8. Originally Posted by nein12
I did as you said, and I lost the marks. (Good thing it was a practice test) My tutor pointed out exactly the same reasoning as I did.
as i said, to me your reasoning was sound, but it seemed strange that they were giving you all these limits that don't exist, so i decided to double check with a CAS. both matlab and maple gave answers for the limits, so i assumed it was convention. similar to how you can say $\lim_{x \to 0} \sqrt x = 0$, even though the function is not defined to the left of zero. it seems that if the function is continuous at the point in question, the limit is taken to be that value. i suppose you were expected to be more strict and use the $\epsilon-\delta$ definition of the limit. sorry you lost the marks.
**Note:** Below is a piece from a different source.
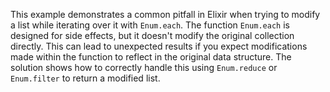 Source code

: This example demonstrates a common pitfall in Elixir when trying to modify a list while iterating over it with `Enum.each`. The function `Enum.each` is designed for side effects, but it doesn't modify the original collection directly.  This can lead to unexpected results if you expect modifications made within the function to reflect in the original data structure. The solution shows how to correctly handle this using `Enum.reduce` or `Enum.filter` to return a modified list.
9. Originally Posted by Jhevon
as i said, to me your reasoning was sound, but it seemed strange that they were giving you all these limits that don't exist, so i decided to double check with a CAS. both matlab and maple gave answers for the limits, so i assumed it was convention. similar to how you can say $\lim_{x \to 0} \sqrt x = 0$, even though the function is not defined to the left of zero. it seems that if the function is continuous at the point in question, the limit is taken to be that value. i suppose you were expected to be more strict and use the $\epsilon-\delta$ definition of the limit. sorry you lost the marks.
It was a practice test, so it's ok. But I guess this is a lesson for me to question everything... even if it's from math experts. I kinda lied to myself and kinda went with "conventional" excuse, even if I didn't understand fully.

But thanks anyway. Just gotta be a bit more careful from now on... it doesn't help that they ask me really weird questions. Typically, they ask you simple equation questions.. some worded questions and applications... but this institution ask awfully a lot about theoretical questions and rules.